EXERCISE MATERIAL:

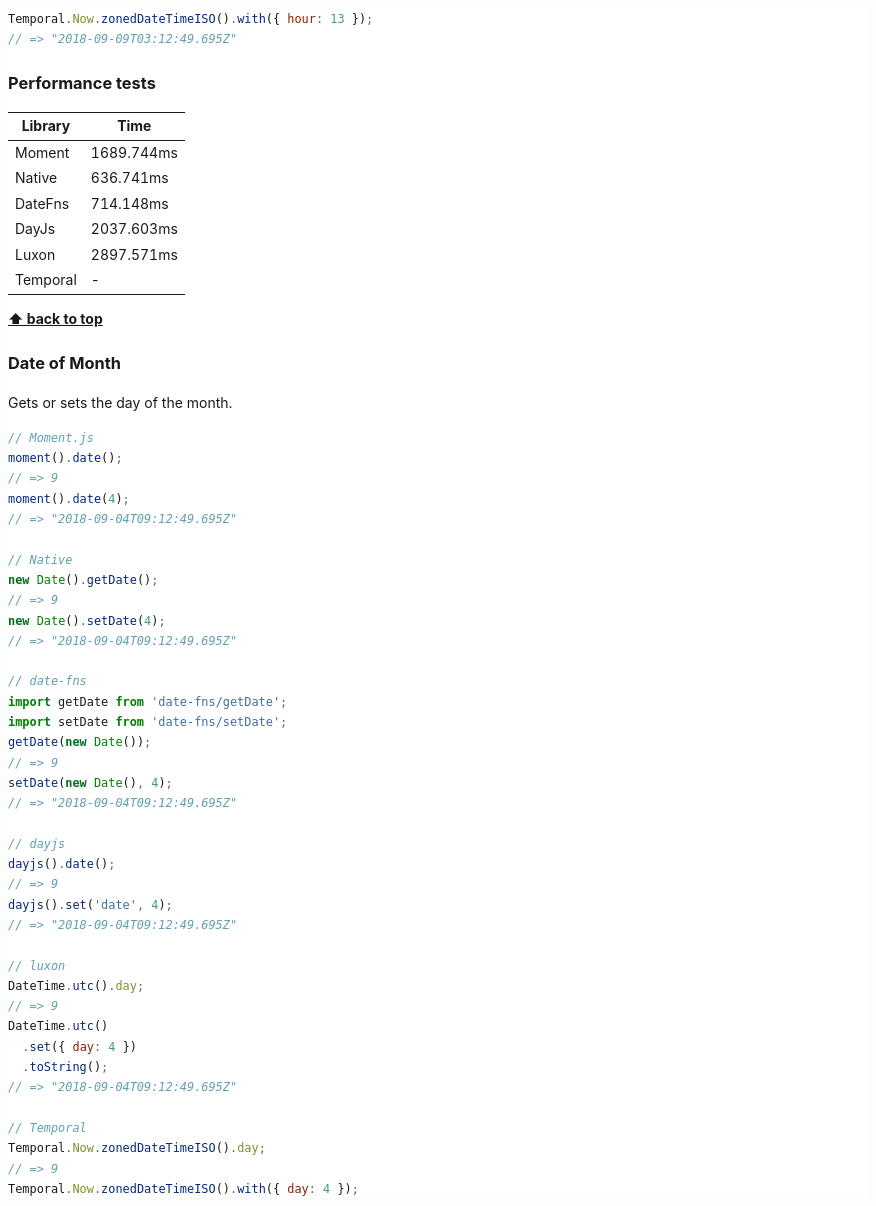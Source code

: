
 ```js
Temporal.Now.zonedDateTimeISO().with({ hour: 13 });
// => "2018-09-09T03:12:49.695Z"
```

### Performance tests

| Library  | Time       |
| -------- | ---------- |
| Moment   | 1689.744ms |
| Native   | 636.741ms  |
| DateFns  | 714.148ms  |
| DayJs    | 2037.603ms |
| Luxon    | 2897.571ms |
| Temporal | -          |

**[⬆ back to top](#quick-links)**

### Date of Month

Gets or sets the day of the month.

```js
// Moment.js
moment().date();
// => 9
moment().date(4);
// => "2018-09-04T09:12:49.695Z"

// Native
new Date().getDate();
// => 9
new Date().setDate(4);
// => "2018-09-04T09:12:49.695Z"

// date-fns
import getDate from 'date-fns/getDate';
import setDate from 'date-fns/setDate';
getDate(new Date());
// => 9
setDate(new Date(), 4);
// => "2018-09-04T09:12:49.695Z"

// dayjs
dayjs().date();
// => 9
dayjs().set('date', 4);
// => "2018-09-04T09:12:49.695Z"

// luxon
DateTime.utc().day;
// => 9
DateTime.utc()
  .set({ day: 4 })
  .toString();
// => "2018-09-04T09:12:49.695Z"

// Temporal
Temporal.Now.zonedDateTimeISO().day;
// => 9
Temporal.Now.zonedDateTimeISO().with({ day: 4 });
```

PROBLEM STATEMENT: For each line above that contains "getDate", add one to a count, then state only the final number.

PROBLEM SOLUTION: 3